→ TASK OBJECTIVE
From the listing below, pull out all lines with "height" in them.

→ AVAILABLE DATA
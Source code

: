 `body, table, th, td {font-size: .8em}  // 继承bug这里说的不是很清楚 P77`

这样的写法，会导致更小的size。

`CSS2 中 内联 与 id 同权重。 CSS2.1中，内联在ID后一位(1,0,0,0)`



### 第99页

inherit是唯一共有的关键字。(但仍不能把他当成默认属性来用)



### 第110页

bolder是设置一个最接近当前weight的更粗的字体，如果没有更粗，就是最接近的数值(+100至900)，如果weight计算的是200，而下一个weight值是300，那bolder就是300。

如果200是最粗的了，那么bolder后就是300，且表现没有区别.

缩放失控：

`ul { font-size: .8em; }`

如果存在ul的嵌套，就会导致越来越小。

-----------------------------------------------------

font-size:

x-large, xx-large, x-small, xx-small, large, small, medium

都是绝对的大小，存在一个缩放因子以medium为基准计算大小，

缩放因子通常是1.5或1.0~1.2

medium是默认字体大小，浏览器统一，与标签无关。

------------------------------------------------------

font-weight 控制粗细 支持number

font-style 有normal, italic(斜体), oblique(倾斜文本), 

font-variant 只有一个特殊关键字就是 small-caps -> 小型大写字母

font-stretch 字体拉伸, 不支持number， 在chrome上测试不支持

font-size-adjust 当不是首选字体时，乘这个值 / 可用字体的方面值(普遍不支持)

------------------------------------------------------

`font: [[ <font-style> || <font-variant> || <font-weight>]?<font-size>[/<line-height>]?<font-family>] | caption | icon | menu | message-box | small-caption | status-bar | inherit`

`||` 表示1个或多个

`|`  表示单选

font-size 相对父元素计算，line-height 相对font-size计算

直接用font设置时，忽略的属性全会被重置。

→ RESPONSE
`font: [[ <font-style> || <font-variant> || <font-weight>]?<font-size>[/<line-height>]?<font-family>] | caption | icon | menu | message-box | small-caption | status-bar | inherit`
font-size 相对父元素计算，line-height 相对font-size计算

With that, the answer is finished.